Related Work & Insights¶
- vs. Traditional statistical methods (Z-score, Mahalanobis): Average AUC of only 0.50–0.53; unable to capture complex nonlinear patterns in geochemical data.
- vs. AE/VAE family: AE performs excellently on certain subsets (rock2: 0.9185) but exhibits high cross-dataset variance (0.0220) and poor stability. GeoChemFormer achieves more stable cross-scenario performance through spatial context learning.
- vs. VAE-GAN: VAE-GAN achieves an average AUC of 0.7279 with low variance (0.0041), making it the most stable non-Transformer method, yet GeoChemFormer still surpasses it by 0.0433.
- vs. existing GAD deep learning studies (Yang2023, Yu2024, etc.): These works employ proprietary data and single-region evaluation, precluding fair comparison. The standardized GeoChemAD dataset enables rigorous future benchmarking.
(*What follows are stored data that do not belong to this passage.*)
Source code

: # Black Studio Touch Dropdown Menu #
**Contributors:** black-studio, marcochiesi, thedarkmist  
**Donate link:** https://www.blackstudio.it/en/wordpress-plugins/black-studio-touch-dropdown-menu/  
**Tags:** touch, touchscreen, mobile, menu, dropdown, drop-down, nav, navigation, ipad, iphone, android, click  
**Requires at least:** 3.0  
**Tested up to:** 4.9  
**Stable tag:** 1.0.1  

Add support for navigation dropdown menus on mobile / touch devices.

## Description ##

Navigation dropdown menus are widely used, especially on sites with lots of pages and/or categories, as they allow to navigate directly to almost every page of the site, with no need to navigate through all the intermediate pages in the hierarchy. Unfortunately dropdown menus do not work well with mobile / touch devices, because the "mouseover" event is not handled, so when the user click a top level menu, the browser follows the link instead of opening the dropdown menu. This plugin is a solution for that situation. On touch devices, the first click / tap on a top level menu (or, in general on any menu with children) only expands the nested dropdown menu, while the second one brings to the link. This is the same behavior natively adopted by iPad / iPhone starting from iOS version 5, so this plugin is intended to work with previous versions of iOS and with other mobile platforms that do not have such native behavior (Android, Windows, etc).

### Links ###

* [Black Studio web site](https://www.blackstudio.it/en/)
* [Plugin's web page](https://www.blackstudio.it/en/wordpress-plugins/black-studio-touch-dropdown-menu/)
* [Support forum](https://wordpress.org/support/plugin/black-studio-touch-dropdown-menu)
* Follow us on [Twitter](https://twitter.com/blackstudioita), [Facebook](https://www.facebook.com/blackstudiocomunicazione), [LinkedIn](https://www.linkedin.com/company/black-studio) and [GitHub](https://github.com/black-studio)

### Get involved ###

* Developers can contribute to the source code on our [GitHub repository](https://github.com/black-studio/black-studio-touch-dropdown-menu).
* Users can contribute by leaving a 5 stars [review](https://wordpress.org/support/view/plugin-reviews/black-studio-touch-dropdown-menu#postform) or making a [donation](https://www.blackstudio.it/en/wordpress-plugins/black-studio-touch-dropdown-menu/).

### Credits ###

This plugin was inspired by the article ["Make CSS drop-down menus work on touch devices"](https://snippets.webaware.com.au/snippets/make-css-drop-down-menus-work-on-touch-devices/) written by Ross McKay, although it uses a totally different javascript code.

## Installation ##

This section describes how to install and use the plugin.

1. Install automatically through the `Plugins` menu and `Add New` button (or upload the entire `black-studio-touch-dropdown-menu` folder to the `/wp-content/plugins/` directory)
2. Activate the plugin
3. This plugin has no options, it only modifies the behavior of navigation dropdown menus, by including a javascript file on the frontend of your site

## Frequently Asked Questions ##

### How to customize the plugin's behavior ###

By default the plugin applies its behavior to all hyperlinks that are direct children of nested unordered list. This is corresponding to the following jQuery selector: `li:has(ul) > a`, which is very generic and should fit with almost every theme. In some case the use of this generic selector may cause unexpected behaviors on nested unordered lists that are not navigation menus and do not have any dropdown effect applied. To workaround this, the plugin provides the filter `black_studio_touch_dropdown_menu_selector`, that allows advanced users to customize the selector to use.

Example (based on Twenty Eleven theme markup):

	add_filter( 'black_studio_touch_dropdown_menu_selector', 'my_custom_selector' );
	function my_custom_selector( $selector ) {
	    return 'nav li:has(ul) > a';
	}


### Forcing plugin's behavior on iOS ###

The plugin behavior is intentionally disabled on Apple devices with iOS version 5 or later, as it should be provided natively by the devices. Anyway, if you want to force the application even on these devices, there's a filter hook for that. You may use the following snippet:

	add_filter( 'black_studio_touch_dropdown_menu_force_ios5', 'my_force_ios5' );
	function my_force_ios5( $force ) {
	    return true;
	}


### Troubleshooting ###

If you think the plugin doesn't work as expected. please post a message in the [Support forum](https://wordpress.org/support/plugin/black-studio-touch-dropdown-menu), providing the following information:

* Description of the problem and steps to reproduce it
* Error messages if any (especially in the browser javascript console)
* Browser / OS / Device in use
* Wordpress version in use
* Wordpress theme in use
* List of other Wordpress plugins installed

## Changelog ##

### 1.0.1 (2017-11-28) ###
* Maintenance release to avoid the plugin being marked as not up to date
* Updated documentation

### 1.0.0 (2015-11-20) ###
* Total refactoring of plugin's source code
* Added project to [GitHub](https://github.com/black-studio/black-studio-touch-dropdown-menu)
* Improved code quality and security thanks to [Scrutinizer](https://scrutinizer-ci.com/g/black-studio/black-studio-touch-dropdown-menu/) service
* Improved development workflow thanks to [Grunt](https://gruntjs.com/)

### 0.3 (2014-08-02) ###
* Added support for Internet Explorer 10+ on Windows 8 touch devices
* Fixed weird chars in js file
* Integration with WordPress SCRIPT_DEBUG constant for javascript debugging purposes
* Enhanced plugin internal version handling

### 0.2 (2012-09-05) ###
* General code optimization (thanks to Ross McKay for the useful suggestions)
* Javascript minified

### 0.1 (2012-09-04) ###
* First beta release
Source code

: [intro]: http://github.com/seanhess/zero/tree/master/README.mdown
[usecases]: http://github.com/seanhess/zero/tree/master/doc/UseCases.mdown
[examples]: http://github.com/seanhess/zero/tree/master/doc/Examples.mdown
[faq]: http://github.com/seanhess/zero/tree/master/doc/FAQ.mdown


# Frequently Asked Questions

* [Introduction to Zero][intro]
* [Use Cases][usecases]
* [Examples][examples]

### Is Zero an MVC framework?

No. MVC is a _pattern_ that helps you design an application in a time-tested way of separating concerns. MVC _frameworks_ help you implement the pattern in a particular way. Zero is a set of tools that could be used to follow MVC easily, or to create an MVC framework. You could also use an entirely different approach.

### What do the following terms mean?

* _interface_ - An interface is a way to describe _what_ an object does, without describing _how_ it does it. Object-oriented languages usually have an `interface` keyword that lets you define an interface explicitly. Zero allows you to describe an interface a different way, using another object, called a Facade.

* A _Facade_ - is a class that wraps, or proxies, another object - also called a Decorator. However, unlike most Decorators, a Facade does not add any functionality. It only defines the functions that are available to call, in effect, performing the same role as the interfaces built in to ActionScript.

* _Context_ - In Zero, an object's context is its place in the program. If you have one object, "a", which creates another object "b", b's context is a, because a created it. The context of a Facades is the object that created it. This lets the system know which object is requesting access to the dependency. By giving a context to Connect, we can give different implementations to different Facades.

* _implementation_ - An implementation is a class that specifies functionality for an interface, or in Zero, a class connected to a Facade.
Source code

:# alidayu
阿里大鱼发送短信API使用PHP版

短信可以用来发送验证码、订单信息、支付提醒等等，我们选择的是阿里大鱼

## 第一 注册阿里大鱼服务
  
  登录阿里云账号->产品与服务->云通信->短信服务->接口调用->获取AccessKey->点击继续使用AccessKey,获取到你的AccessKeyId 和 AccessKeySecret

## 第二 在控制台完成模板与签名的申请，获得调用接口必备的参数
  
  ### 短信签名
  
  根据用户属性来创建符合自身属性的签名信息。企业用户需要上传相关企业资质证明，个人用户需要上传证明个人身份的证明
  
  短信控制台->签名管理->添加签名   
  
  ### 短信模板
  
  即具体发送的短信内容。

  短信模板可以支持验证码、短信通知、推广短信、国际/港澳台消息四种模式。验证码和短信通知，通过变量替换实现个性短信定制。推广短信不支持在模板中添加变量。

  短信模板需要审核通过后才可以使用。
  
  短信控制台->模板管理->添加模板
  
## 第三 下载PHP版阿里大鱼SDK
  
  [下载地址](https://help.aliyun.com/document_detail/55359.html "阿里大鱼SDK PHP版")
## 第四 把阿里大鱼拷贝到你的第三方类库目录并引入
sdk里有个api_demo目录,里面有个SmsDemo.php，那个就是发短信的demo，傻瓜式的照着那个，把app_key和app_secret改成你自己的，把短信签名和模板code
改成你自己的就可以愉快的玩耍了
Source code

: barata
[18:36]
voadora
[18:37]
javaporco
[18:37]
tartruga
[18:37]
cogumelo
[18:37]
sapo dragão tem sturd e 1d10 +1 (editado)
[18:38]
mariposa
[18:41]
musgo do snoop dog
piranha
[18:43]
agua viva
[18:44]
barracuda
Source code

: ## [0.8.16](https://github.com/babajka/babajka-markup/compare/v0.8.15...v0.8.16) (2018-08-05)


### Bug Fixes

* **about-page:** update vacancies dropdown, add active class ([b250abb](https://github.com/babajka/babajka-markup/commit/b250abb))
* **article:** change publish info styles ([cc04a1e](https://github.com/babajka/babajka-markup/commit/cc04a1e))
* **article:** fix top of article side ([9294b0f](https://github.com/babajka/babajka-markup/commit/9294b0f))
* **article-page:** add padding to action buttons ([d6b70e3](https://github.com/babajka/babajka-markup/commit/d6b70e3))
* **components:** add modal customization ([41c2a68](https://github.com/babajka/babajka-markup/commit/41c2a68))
- Insight: The SCL "predict center from neighborhood" strategy resembles masked prediction paradigms and is transferable to other geospatial anomaly detection tasks (environmental monitoring, urban heat island effects). The target-element-aware design philosophy — directing the model's attention toward "anomalies related to what" rather than simply "whether an anomaly exists" — offers valuable reference for anomaly detection in any domain.
Rating¶
- Novelty: ⭐⭐⭐ — The methodological design is sound but not groundbreaking; the primary contribution lies in the dataset.
- Experimental Thoroughness: ⭐⭐⭐⭐⭐ — Comprehensive evaluation with 12 baselines, multi-dimensional preprocessing analysis, ablation studies, and case studies.
- Writing Quality: ⭐⭐⭐⭐ — Clear structure with thorough dataset description.
- Value: ⭐⭐⭐⭐ — The open-source dataset makes an important contribution to the intersection of geoscience and AI.